%%
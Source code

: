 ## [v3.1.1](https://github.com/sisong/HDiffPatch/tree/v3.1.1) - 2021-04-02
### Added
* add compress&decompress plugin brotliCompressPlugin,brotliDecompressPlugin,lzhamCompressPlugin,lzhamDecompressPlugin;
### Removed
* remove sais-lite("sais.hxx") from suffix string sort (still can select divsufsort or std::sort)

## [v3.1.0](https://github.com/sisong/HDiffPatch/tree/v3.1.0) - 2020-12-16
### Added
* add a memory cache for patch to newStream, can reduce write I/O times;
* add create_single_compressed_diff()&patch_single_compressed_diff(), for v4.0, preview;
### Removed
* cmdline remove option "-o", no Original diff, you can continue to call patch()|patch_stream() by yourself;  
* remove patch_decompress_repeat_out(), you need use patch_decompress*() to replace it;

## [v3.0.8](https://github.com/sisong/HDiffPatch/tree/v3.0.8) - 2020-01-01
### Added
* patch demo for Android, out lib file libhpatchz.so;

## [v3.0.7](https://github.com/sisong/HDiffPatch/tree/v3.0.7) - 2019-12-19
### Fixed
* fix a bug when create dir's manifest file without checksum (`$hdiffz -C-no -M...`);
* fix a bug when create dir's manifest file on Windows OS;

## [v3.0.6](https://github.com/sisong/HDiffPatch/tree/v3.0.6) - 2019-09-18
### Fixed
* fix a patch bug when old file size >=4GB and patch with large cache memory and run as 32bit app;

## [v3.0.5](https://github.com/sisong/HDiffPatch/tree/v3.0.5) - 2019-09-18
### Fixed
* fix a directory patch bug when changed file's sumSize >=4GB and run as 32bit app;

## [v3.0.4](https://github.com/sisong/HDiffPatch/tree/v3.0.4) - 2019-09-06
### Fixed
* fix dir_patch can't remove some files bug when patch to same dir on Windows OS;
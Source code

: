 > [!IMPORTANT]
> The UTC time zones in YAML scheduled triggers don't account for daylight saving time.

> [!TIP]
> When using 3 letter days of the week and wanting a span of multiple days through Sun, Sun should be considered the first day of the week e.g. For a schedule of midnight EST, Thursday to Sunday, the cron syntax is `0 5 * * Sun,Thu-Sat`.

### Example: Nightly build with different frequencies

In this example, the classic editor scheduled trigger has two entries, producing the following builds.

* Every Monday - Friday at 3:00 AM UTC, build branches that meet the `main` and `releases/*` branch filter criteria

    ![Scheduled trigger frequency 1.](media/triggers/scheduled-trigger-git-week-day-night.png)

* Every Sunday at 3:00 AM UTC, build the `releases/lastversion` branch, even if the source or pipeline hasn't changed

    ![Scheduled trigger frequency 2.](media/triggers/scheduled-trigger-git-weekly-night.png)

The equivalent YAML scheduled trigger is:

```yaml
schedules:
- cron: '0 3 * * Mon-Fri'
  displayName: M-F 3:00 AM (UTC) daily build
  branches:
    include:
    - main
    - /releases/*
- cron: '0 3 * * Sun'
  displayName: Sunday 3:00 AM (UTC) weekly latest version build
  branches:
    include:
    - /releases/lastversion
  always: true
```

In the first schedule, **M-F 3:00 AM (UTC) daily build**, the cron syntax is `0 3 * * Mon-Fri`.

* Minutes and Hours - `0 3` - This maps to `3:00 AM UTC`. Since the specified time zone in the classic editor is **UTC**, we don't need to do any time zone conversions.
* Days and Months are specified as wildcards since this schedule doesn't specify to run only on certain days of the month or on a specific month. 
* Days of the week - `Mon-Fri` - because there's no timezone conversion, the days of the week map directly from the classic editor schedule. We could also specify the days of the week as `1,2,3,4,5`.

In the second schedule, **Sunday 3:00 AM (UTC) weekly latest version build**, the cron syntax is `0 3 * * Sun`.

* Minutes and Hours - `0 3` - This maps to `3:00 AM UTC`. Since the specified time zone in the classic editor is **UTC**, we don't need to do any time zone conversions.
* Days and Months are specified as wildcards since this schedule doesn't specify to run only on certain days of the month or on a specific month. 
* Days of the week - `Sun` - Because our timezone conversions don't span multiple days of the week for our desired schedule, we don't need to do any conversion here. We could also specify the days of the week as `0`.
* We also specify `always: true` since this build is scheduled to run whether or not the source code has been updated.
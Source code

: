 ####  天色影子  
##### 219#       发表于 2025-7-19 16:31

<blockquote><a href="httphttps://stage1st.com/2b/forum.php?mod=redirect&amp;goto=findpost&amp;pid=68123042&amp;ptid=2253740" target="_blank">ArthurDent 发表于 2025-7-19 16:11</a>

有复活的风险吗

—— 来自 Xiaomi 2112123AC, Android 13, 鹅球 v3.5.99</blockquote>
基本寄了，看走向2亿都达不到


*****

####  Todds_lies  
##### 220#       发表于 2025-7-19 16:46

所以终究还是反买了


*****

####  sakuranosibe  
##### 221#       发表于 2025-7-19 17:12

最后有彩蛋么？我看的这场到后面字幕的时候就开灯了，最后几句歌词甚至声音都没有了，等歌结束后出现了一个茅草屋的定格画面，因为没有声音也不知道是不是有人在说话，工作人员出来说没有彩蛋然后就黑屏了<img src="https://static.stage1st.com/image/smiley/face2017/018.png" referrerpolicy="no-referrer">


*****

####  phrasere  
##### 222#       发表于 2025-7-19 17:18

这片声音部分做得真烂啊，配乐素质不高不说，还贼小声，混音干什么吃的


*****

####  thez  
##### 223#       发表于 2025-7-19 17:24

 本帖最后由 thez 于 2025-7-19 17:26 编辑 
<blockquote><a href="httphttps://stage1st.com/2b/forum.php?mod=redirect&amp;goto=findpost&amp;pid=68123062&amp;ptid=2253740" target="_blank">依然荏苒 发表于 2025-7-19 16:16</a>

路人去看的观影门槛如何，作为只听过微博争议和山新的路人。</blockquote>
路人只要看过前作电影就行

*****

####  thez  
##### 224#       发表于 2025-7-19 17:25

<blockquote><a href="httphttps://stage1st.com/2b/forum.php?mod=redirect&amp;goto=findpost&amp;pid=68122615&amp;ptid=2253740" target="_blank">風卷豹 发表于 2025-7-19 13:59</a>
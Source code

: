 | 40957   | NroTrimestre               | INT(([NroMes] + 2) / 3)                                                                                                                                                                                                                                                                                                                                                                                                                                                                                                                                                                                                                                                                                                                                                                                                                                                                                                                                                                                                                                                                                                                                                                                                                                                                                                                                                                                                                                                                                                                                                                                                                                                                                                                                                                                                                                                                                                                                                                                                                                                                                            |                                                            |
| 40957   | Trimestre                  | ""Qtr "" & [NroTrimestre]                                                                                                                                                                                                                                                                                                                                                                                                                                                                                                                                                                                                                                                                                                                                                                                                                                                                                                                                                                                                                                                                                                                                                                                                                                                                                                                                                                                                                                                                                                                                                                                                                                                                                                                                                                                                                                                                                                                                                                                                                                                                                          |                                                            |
%%
Problem to solve
The reply is to be an exact copy of the listing.

The completed task
Source code

: ## [v3.1.1](https://github.com/sisong/HDiffPatch/tree/v3.1.1) - 2021-04-02
### Added
* add compress&decompress plugin brotliCompressPlugin,brotliDecompressPlugin,lzhamCompressPlugin,lzhamDecompressPlugin;
### Removed
* remove sais-lite("sais.hxx") from suffix string sort (still can select divsufsort or std::sort)

## [v3.1.0](https://github.com/sisong/HDiffPatch/tree/v3.1.0) - 2020-12-16
### Added
* add a memory cache for patch to newStream, can reduce write I/O times;
* add create_single_compressed_diff()&patch_single_compressed_diff(), for v4.0, preview;
### Removed
* cmdline remove option "-o", no Original diff, you can continue to call patch()|patch_stream() by yourself;  
* remove patch_decompress_repeat_out(), you need use patch_decompress*() to replace it;

## [v3.0.8](https://github.com/sisong/HDiffPatch/tree/v3.0.8) - 2020-01-01
### Added
* patch demo for Android, out lib file libhpatchz.so;

## [v3.0.7](https://github.com/sisong/HDiffPatch/tree/v3.0.7) - 2019-12-19
### Fixed
* fix a bug when create dir's manifest file without checksum (`$hdiffz -C-no -M...`);
* fix a bug when create dir's manifest file on Windows OS;

## [v3.0.6](https://github.com/sisong/HDiffPatch/tree/v3.0.6) - 2019-09-18
### Fixed
* fix a patch bug when old file size >=4GB and patch with large cache memory and run as 32bit app;

## [v3.0.5](https://github.com/sisong/HDiffPatch/tree/v3.0.5) - 2019-09-18
### Fixed
* fix a directory patch bug when changed file's sumSize >=4GB and run as 32bit app;

## [v3.0.4](https://github.com/sisong/HDiffPatch/tree/v3.0.4) - 2019-09-06
### Fixed
* fix dir_patch can't remove some files bug when patch to same dir on Windows OS;
Source code

: > [!IMPORTANT]
> The UTC time zones in YAML scheduled triggers don't account for daylight saving time.

> [!TIP]
> When using 3 letter days of the week and wanting a span of multiple days through Sun, Sun should be considered the first day of the week e.g. For a schedule of midnight EST, Thursday to Sunday, the cron syntax is `0 5 * * Sun,Thu-Sat`.

### Example: Nightly build with different frequencies

In this example, the classic editor scheduled trigger has two entries, producing the following builds.

* Every Monday - Friday at 3:00 AM UTC, build branches that meet the `main` and `releases/*` branch filter criteria

    ![Scheduled trigger frequency 1.](media/triggers/scheduled-trigger-git-week-day-night.png)

* Every Sunday at 3:00 AM UTC, build the `releases/lastversion` branch, even if the source or pipeline hasn't changed

    ![Scheduled trigger frequency 2.](media/triggers/scheduled-trigger-git-weekly-night.png)

The equivalent YAML scheduled trigger is:

```yaml
schedules:
- cron: '0 3 * * Mon-Fri'
  displayName: M-F 3:00 AM (UTC) daily build
  branches:
    include:
    - main
    - /releases/*
- cron: '0 3 * * Sun'
  displayName: Sunday 3:00 AM (UTC) weekly latest version build
  branches:
    include:
    - /releases/lastversion
  always: true
```

In the first schedule, **M-F 3:00 AM (UTC) daily build**, the cron syntax is `0 3 * * Mon-Fri`.

* Minutes and Hours - `0 3` - This maps to `3:00 AM UTC`. Since the specified time zone in the classic editor is **UTC**, we don't need to do any time zone conversions.
* Days and Months are specified as wildcards since this schedule doesn't specify to run only on certain days of the month or on a specific month. 
* Days of the week - `Mon-Fri` - because there's no timezone conversion, the days of the week map directly from the classic editor schedule. We could also specify the days of the week as `1,2,3,4,5`.

In the second schedule, **Sunday 3:00 AM (UTC) weekly latest version build**, the cron syntax is `0 3 * * Sun`.

* Minutes and Hours - `0 3` - This maps to `3:00 AM UTC`. Since the specified time zone in the classic editor is **UTC**, we don't need to do any time zone conversions.
* Days and Months are specified as wildcards since this schedule doesn't specify to run only on certain days of the month or on a specific month. 
* Days of the week - `Sun` - Because our timezone conversions don't span multiple days of the week for our desired schedule, we don't need to do any conversion here. We could also specify the days of the week as `0`.
* We also specify `always: true` since this build is scheduled to run whether or not the source code has been updated.
Source code

: ####  天色影子  
##### 219#       发表于 2025-7-19 16:31

<blockquote><a href="httphttps://stage1st.com/2b/forum.php?mod=redirect&amp;goto=findpost&amp;pid=68123042&amp;ptid=2253740" target="_blank">ArthurDent 发表于 2025-7-19 16:11</a>

有复活的风险吗

—— 来自 Xiaomi 2112123AC, Android 13, 鹅球 v3.5.99</blockquote>
基本寄了，看走向2亿都达不到


*****

####  Todds_lies  
##### 220#       发表于 2025-7-19 16:46

所以终究还是反买了


*****

####  sakuranosibe  
##### 221#       发表于 2025-7-19 17:12

最后有彩蛋么？我看的这场到后面字幕的时候就开灯了，最后几句歌词甚至声音都没有了，等歌结束后出现了一个茅草屋的定格画面，因为没有声音也不知道是不是有人在说话，工作人员出来说没有彩蛋然后就黑屏了<img src="https://static.stage1st.com/image/smiley/face2017/018.png" referrerpolicy="no-referrer">


*****

####  phrasere  
##### 222#       发表于 2025-7-19 17:18

这片声音部分做得真烂啊，配乐素质不高不说，还贼小声，混音干什么吃的


*****

####  thez  
##### 223#       发表于 2025-7-19 17:24

 本帖最后由 thez 于 2025-7-19 17:26 编辑 
<blockquote><a href="httphttps://stage1st.com/2b/forum.php?mod=redirect&amp;goto=findpost&amp;pid=68123062&amp;ptid=2253740" target="_blank">依然荏苒 发表于 2025-7-19 16:16</a>

路人去看的观影门槛如何，作为只听过微博争议和山新的路人。</blockquote>
路人只要看过前作电影就行

*****

####  thez  
##### 224#       发表于 2025-7-19 17:25

<blockquote><a href="httphttps://stage1st.com/2b/forum.php?mod=redirect&amp;goto=findpost&amp;pid=68122615&amp;ptid=2253740" target="_blank">風卷豹 发表于 2025-7-19 13:59</a>
Source code

: | 40957   | NroTrimestre               | INT(([NroMes] + 2) / 3)                                                                                                                                                                                                                                                                                                                                                                                                                                                                                                                                                                                                                                                                                                                                                                                                                                                                                                                                                                                                                                                                                                                                                                                                                                                                                                                                                                                                                                                                                                                                                                                                                                                                                                                                                                                                                                                                                                                                                                                                                                                                                            |                                                            |
| 40957   | Trimestre                  | ""Qtr "" & [NroTrimestre]                                                                                                                                                                                                                                                                                                                                                                                                                                                                                                                                                                                                                                                                                                                                                                                                                                                                                                                                                                                                                                                                                                                                                                                                                                                                                                                                                                                                                                                                                                                                                                                                                                                                                                                                                                                                                                                                                                                                                                                                                                                                                          |                                                            |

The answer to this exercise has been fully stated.